Claim Rejections - 35 USC § 102
In the event the determination of the status of the application as subject to AIA 35 U.S.C. 102 and 103 (or as subject to pre-AIA 35 U.S.C. 102 and 103) is incorrect, any correction of the statutory basis (i.e., changing from AIA to pre-AIA ) for the rejection will not be considered a new ground of rejection if the prior art relied upon, and the rationale supporting the rejection, would be the same under either status.
The following is a quotation of the appropriate paragraphs of 35 U.S.C. 102 that form the basis for the rejections under this section made in this Office action:
A person shall be entitled to a patent unless –
(a)(1) the claimed invention was patented, described in a printed publication, or in public use, on sale, or otherwise available to the public before the effective filing date of the claimed invention.

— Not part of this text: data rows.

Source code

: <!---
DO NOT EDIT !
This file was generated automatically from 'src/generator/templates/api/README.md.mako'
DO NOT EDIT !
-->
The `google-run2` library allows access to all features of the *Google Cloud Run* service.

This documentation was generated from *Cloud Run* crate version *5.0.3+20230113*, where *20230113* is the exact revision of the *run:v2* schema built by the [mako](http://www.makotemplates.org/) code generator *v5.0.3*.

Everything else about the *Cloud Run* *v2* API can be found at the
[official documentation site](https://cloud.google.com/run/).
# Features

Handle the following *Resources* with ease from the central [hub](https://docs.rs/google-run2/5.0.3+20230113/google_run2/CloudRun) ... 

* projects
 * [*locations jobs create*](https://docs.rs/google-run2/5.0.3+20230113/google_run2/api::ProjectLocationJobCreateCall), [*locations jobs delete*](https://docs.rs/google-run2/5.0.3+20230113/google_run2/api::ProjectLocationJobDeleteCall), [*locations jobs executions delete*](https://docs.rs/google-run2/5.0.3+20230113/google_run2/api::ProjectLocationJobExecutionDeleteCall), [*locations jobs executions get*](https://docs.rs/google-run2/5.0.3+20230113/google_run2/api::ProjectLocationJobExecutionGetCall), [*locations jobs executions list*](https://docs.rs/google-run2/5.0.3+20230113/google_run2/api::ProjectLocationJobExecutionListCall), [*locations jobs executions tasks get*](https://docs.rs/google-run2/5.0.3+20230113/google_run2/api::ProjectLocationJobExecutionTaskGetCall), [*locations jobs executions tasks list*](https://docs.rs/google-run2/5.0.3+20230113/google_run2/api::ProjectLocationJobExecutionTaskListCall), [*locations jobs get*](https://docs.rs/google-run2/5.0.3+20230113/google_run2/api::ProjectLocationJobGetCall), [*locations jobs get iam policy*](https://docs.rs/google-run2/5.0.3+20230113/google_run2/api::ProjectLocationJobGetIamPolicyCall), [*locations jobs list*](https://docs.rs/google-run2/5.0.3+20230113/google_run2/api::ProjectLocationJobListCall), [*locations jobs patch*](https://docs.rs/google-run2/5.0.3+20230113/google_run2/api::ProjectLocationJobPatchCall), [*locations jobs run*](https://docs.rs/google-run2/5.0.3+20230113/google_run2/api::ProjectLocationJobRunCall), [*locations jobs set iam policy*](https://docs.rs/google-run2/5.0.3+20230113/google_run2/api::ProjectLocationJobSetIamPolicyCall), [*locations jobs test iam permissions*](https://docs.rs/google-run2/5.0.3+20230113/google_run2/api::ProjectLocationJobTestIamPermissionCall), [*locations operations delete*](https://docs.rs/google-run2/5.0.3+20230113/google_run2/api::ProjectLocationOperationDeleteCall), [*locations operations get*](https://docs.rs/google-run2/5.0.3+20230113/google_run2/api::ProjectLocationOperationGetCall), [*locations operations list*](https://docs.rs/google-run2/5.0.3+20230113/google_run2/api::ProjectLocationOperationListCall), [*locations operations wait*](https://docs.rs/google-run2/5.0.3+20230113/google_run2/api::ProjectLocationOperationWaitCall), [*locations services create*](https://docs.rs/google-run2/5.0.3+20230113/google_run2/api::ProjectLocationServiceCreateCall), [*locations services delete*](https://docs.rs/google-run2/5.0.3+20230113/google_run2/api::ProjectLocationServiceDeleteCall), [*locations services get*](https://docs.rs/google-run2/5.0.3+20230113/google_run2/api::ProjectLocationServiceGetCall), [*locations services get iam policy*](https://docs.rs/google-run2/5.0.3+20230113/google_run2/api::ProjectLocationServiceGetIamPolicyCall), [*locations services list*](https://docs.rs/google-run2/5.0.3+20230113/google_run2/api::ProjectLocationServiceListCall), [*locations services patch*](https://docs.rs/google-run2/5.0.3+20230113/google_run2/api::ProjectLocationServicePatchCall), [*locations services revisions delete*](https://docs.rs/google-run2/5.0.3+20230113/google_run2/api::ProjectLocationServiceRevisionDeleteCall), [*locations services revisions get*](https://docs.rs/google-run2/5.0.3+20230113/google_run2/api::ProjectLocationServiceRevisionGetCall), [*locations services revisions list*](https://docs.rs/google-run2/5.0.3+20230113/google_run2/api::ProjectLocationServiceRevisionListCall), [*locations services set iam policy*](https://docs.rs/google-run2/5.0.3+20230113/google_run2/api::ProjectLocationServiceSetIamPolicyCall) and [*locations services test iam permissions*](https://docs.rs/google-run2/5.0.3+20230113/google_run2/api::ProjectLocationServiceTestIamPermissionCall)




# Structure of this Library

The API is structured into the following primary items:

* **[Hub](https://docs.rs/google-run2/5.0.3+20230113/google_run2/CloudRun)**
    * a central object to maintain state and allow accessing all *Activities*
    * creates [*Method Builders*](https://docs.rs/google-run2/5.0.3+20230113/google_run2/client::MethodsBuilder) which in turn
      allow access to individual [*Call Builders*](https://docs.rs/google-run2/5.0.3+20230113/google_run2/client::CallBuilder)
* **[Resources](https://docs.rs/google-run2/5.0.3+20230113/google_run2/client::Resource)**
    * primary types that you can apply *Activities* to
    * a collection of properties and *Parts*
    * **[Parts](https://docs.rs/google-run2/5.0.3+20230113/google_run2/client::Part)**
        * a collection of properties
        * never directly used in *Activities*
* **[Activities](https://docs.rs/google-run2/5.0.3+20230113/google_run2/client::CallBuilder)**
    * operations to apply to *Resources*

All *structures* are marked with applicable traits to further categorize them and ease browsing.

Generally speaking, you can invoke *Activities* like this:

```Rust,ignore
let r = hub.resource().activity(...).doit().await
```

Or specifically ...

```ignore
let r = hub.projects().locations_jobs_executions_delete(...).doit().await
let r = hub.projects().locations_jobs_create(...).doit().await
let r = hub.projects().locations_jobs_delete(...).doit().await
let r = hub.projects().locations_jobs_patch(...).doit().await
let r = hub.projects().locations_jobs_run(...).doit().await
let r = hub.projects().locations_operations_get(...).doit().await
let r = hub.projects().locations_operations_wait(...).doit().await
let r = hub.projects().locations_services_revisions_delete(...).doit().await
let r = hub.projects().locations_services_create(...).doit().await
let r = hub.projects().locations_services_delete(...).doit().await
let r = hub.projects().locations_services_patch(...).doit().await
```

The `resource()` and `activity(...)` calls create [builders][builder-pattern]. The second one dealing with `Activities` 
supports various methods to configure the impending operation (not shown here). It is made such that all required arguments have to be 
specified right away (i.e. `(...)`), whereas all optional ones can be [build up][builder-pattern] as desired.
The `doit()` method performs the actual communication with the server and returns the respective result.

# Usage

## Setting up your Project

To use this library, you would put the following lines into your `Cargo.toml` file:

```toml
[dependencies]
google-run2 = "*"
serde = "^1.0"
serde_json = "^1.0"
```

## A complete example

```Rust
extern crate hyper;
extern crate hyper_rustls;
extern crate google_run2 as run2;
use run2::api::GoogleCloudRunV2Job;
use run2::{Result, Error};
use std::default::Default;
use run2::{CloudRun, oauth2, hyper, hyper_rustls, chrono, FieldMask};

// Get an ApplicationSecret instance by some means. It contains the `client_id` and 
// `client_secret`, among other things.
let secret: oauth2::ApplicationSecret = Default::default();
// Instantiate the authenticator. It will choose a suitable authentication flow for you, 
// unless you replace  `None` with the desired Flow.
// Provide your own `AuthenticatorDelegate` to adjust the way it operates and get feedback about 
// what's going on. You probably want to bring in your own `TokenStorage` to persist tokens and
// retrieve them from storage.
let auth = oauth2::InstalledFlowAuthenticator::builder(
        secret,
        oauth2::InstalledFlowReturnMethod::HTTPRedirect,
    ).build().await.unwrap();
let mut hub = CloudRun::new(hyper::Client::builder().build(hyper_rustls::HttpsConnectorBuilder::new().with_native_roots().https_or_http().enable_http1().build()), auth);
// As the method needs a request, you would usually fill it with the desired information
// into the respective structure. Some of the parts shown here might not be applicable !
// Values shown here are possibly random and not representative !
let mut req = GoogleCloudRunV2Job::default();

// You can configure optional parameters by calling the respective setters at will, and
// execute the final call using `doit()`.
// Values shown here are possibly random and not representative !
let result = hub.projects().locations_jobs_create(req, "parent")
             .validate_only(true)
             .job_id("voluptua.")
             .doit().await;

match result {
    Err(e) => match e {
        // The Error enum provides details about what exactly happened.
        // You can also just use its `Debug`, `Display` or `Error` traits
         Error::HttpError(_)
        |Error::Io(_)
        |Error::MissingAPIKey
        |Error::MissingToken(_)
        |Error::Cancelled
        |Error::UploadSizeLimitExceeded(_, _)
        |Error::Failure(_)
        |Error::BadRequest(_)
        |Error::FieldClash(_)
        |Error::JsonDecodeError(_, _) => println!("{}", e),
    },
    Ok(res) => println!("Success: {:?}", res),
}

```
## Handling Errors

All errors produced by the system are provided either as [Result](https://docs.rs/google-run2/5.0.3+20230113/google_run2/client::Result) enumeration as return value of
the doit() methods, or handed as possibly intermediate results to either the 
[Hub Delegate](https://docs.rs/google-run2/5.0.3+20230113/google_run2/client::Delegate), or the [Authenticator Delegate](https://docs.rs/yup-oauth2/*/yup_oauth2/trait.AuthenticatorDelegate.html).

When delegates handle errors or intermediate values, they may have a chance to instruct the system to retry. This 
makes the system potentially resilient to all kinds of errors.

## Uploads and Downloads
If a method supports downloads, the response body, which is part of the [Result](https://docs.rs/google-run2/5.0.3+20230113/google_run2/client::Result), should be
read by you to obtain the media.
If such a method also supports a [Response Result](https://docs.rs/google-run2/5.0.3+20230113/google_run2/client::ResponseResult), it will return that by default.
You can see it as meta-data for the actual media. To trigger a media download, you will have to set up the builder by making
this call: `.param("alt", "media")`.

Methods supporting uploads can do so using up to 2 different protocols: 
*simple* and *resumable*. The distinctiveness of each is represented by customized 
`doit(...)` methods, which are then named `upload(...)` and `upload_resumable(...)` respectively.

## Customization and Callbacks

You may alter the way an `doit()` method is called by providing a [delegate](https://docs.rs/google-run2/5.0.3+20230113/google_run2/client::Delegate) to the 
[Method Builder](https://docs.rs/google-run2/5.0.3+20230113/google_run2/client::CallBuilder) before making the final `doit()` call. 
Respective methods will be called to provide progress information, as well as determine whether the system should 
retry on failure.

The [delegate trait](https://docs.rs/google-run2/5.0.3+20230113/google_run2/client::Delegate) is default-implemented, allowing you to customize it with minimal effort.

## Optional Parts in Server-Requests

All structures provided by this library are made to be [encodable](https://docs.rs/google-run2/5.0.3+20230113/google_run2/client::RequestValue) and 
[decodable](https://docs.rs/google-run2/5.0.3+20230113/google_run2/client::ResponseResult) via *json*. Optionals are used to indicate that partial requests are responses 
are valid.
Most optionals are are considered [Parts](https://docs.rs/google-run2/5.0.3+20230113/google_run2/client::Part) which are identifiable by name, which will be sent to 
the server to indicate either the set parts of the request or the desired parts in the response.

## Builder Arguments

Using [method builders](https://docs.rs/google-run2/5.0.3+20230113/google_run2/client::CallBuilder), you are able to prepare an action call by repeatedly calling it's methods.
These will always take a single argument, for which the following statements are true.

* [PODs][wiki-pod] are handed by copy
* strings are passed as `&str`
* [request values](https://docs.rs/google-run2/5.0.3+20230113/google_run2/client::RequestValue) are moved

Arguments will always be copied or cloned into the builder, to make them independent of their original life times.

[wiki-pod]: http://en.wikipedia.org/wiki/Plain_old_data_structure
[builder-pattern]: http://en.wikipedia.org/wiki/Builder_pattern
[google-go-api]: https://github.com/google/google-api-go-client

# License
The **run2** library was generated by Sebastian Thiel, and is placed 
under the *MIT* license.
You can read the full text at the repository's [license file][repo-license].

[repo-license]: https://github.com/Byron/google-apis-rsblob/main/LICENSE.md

Claims 1, 8, 11 and 15 are rejected under 35 U.S.C. 102(a)(1) as being anticipated by Nakagawa et al. (U.S. Publication No. 2014/0225204).
Regarding claim 1, Nakagawa teaches a method for manufacturing of a stress-isolated microelectromechanical systems (MEMS) device, comprising:
providing a substrate (Fig. 14, substrate 42) having a first side (top side) and a second side opposite the first side (bottom side);
forming a MEMS platform (MEMS platform made up of all parts above substrate 42) on the first side of the substrate;
subsequent to forming the MEMS platform, etching a trench in the second side of the substrate (Fig. 14B, trench 76); and
subsequent to etching the trench, processing the MEMS platform to form a MEMS structure on the first side of the substrate (Fig. 17).
Regarding claim 8, Nakagawa teaches the method of claim 1, wherein etching the trench comprises exposing a portion of the MEMS platform to air (Fig. 14B).
Regarding claim 11, Nakagawa teaches a method for manufacturing a stress-isolated device, comprising:
providing a substrate (Fig. 14A, substrate 42) having a first side (top side) and a second side opposite the first side (bottom side);
forming a precursor of a microelectromechanical systems (MEMS) device (everything above substrate 42) on the first side of the substrate, the precursor including at least one MEMS structure (MEMS structure 43);
subsequent to forming the precursor of the MEMS device, etching a trench in the second side of the substrate (Fig. 14B, trench 76); and
subsequent to etching the trench, processing the at least one MEMS structure to form a MEMS device, from the precursor, on the first side of the substrate (Fig. 16-17).
Regarding claim 15, Nakagawa teaches the method of claim 11, wherein processing the at least one MEMS structure comprises etching a portion of the at least one MEMS structure (see paragraph [0080]).
Claim Rejections - 35 USC § 103
In the event the determination of the status of the application as subject to AIA 35 U.S.C. 102 and 103 (or as subject to pre-AIA 35 U.S.C. 102 and 103) is incorrect, any correction of the statutory basis (i.e., changing from AIA to pre-AIA ) for the rejection will not be considered a new ground of rejection if the prior art relied upon, and the rationale supporting the rejection, would be the same under either status.
The following is a quotation of 35 U.S.C. 103 which forms the basis for all obviousness rejections set forth in this Office action:
A patent for a claimed invention may not be obtained, notwithstanding that the claimed invention is not identically disclosed as set forth in section 102, if the differences between the claimed invention and the prior art are such that the claimed invention as a whole would have been obvious before the effective filing date of the claimed invention to a person having ordinary skill in the art to which the claimed invention pertains. Patentability shall not be negated by the manner in which the invention was made.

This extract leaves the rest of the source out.